The PIK3C3/VPS34 subunit of the class III phosphatidylinositol 3-kinase (PtdIns3K) complex plays a role in both canonical and noncanonical autophagy, key processes that control immune-cell responsiveness to a variety of stimuli. Our previous studies found that PIK3C3 is a critical regulator that controls the development, homeostasis, and function of dendritic and T cells. In this study, we investigated the role of PIK3C3 in myeloid cell biology using myeloid cell-specific Pik3c3-deficient mice. We found that Pik3c3-deficient macrophages express increased surface levels of major histocompatibility complex (MHC) class I and class II molecules. In addition, myeloid cell-specific Pik3c3 ablation in mice caused a partial impairment in the homeostatic maintenance of macrophages expressing the apoptotic cell uptake receptor TIM-4. Pik3c3 deficiency caused phenotypic changes in myeloid cells that were dependent on the early machinery (initiation/nucleation) of the classical autophagy pathway. Consequently, myeloid cell-specific Pik3c3-deficient animals showed significantly reduced severity of experimental autoimmune encephalomyelitis (EAE), a primarily CD4⁺ T-cell-mediated mouse model of multiple sclerosis (MS). This disease protection was associated with reduced accumulation of myelin-specific CD4⁺ T cells in the central nervous system and decreased myeloid cell IL-1β production. Further, administration of SAR405, a selective PIK3C3 inhibitor, delayed disease progression. Collectively, our studies establish PIK3C3 as an important regulator of macrophage functions and myeloid cell-mediated regulation of EAE. Our findings also have important implications for the development of small-molecule inhibitors of PIK3C3 as therapeutic modulators of MS and other autoimmune diseases.

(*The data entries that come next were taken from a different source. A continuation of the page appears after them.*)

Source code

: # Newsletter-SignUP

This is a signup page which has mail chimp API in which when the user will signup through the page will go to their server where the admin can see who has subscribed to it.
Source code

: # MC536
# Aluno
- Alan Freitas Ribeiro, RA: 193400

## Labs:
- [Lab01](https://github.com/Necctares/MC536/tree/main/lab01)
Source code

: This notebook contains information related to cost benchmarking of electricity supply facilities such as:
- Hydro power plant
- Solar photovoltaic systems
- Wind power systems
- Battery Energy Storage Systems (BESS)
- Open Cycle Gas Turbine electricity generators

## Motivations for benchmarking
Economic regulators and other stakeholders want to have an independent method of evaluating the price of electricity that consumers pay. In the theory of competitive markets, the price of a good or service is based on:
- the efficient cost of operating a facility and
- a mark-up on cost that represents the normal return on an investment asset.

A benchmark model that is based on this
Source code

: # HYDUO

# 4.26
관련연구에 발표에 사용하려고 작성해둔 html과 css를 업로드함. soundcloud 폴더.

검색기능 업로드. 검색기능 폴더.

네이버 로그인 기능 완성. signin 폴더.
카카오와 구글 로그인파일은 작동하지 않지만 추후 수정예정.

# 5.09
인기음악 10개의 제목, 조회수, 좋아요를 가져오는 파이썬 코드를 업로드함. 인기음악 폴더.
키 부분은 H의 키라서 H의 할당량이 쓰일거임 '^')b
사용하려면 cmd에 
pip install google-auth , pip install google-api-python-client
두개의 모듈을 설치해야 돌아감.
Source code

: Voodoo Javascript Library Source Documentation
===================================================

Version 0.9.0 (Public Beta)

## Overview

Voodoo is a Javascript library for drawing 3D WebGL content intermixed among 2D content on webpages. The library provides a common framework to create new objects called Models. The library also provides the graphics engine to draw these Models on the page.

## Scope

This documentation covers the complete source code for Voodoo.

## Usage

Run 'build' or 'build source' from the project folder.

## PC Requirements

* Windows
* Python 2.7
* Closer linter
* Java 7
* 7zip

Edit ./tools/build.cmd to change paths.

III 类磷脂酰肌醇 3 激酶 (PtdIns3K) 复合物的 PIK3C3/VPS34 亚基在经典和非经典自噬中发挥作用，这是控制免疫细胞对各种刺激的反应的关键过程。我们之前的研究发现，PIK3C3 是控制树突状细胞和 T 细胞发育、稳态和功能的关键调节因子。在这项研究中，我们使用骨髓细胞特异性Pik3c3缺陷小鼠研究了 PIK3C3 在骨髓细胞生物学中的作用。我们发现Pik3c3缺陷的巨噬细胞表达主要组织相容性复合物 (MHC) I 类和 II 类分子的表面水平增加。此外，小鼠中骨髓细胞特异性的Pik3c3消融导致表达凋亡细胞摄取受体 TIM-4 的巨噬细胞的稳态维持部分受损。 Pik3c3缺陷导致骨髓细胞表型变化，这些变化依赖于经典自噬途径的早期机制（起始/成核）。因此，骨髓细胞特异性Pik3c3缺陷动物的实验性自身免疫性脑脊髓炎 (EAE) 的严重程度显着降低，EAE 是一种主要由 CD4 ⁺ T 细胞介导的多发性硬化症 (MS) 小鼠模型。这种疾病保护作用与中枢神经系统中髓磷脂特异性 CD4 ⁺ T 细胞积累的减少以及髓样细胞 IL-1β 产生的减少有关。此外，给予 SAR405（一种选择性 PIK3C3 抑制剂）可延缓疾病进展。总的来说，我们的研究确定 PIK3C3 是巨噬细胞功能和骨髓细胞介导的 EAE 调节的重要调节因子。 我们的研究结果对于开发 PIK3C3 小分子抑制剂作为 MS 和其他自身免疫性疾病的治疗调节剂也具有重要意义。